Pictures paired with source code:
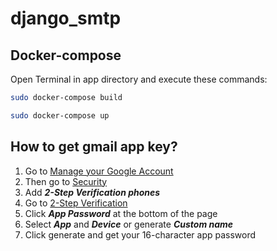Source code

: # django_smtp

## Docker-compose
Open Terminal in app directory and execute these commands:
```bash
sudo docker-compose build
```
```bash
sudo docker-compose up
```
## How to get gmail app key?
1. Go to [Manage your Google Account](https://myaccount.google.com/)
2. Then go to [Security](https://myaccount.google.com/u/1/security)
3. Add ***2-Step Verification phones***
4. Go to [2-Step Verification](https://myaccount.google.com/u/1/signinoptions/two-step-verification)
5. Сlick ***App Password*** at the bottom of the page
6. Select ***App*** and ***Device*** or generate ***Custom name***
7. Click generate and get your 16-character app password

→ The problem: Among the records above, only the lines between the line holding "## How to get gmail app key?" and the line holding "3. Add ***2-Step Verification phones***", inclusive, are to be output, exactly as written.

→ Finished exercise:
## How to get gmail app key?
1. Go to [Manage your Google Account](https://myaccount.google.com/)
2. Then go to [Security](https://myaccount.google.com/u/1/security)
3. Add ***2-Step Verification phones***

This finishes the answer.